Any employee can, and should, benefit from BI software.
Unfortunately,
for most companies today, the use of data mining models within campaign management
is a manual, time-intensive process. When a marketer wants to run a campaign
based on model scores, he or she has to call a modeler (usually a statistician)
to have a model run against a database so that a score file can be created.
The marketer then has to solicit the help of an IT staffer to merge the scores
with the marketing database. This disjointed process is fraught with problems
and errors and can take weeks. Often, by the times the models are integrated
with the database, either the models are outdated or the campaign opportunity
has passed.
The
solution is the tight integration of data mining and campaign management technologies.
Under this scenario, marketers can invoke statistical models from within the
campaign management application, score customer segments on the fly, and quickly
create campaigns targeted to customer segments offering the greatest potential.
Campaign management and data mining, when closely integrated, are potent tools.
CRM
applications are the perfect vehicle for transmitting the required knowledge
to different strata of business community. New alliances are therefore predictable.

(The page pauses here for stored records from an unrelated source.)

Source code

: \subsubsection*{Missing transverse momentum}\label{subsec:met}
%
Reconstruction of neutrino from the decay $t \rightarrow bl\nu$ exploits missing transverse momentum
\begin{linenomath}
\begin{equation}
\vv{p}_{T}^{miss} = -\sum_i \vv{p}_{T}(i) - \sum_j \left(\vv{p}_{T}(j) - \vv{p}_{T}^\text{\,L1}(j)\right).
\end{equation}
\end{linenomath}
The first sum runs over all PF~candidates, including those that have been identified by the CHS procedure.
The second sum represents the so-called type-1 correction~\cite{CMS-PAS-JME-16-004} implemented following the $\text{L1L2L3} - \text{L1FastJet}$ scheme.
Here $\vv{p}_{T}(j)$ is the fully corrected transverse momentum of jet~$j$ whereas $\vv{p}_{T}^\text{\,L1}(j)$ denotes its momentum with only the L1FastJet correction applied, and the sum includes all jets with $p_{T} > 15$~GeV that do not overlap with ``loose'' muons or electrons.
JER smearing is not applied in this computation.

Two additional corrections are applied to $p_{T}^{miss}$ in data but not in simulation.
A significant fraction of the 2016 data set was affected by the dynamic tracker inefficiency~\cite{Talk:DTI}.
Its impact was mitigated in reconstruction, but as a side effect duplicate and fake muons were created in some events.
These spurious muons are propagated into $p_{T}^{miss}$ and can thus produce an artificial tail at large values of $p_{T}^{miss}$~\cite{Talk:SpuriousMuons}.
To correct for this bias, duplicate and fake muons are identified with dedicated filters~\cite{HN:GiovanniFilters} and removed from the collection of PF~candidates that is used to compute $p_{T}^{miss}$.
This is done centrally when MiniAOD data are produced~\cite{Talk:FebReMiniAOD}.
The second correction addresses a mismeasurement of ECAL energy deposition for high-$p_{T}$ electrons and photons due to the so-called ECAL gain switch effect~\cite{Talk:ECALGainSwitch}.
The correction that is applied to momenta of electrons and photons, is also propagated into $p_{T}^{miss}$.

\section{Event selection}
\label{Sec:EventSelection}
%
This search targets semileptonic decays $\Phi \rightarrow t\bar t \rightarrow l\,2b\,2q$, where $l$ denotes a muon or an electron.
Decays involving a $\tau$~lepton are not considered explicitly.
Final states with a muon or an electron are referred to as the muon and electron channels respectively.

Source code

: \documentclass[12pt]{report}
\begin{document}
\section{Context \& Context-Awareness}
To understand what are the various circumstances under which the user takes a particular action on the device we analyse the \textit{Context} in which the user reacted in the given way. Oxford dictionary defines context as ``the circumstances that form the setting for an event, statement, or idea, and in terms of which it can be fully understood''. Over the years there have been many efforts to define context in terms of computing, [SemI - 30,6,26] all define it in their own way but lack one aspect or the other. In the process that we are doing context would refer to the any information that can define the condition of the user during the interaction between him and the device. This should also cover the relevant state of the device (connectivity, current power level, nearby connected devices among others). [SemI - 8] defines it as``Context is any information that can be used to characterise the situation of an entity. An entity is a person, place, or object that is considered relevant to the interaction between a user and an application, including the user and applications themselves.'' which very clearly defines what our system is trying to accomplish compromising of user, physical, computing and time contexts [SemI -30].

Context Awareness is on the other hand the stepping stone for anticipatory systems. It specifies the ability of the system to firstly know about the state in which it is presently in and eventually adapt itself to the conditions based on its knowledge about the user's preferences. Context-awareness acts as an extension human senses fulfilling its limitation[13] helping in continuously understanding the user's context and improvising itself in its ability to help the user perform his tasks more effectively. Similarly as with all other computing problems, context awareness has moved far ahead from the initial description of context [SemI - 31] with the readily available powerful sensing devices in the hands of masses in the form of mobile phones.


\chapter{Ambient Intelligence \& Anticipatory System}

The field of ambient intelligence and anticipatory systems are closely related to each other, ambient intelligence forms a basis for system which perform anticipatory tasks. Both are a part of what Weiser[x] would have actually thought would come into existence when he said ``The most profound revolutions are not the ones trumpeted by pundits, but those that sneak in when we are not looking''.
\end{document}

More and more operational CRM analytic vendors align with more advanced, prediction-oriented
analytics companies. Marketing automation and analytics are definitely the hotspots
for the CRM market this year.
Business
Objects recently announced its integration with Salesforce.com to provide the
CRM customers with advanced reporting and analysis solution. PeopleSoft released
its Predictive Analytics Solution. Siebel continues its tight integration with
SPSS and SAS.
User Recommendation
True
personalization of sales channels can be described as, what product / services
/ prices customers must be offered based on interaction feedback and the prediction
of their behavior pattern. The amount of data that needs to be analyzed to make
this accurate and appealing to the customer is complex and high volume. Data
mining can provide the necessary analytic means to uncover significant rules
or patterns. For the dissected and configured data to be useful there has to
be some action taken to give it some value. That action could be campaign management,
email, direct mail management, or a myriad of other actions.
Most
of today's CRM applications have included features that provide automated customer
oriented actions. It is now critical to many CRM vendors to complete the process
by adding an analytic engine to their CRM offering. This should homogenize all
the CRM functions under the same business model and allow a broader scope of
users have access to the data they need when they need.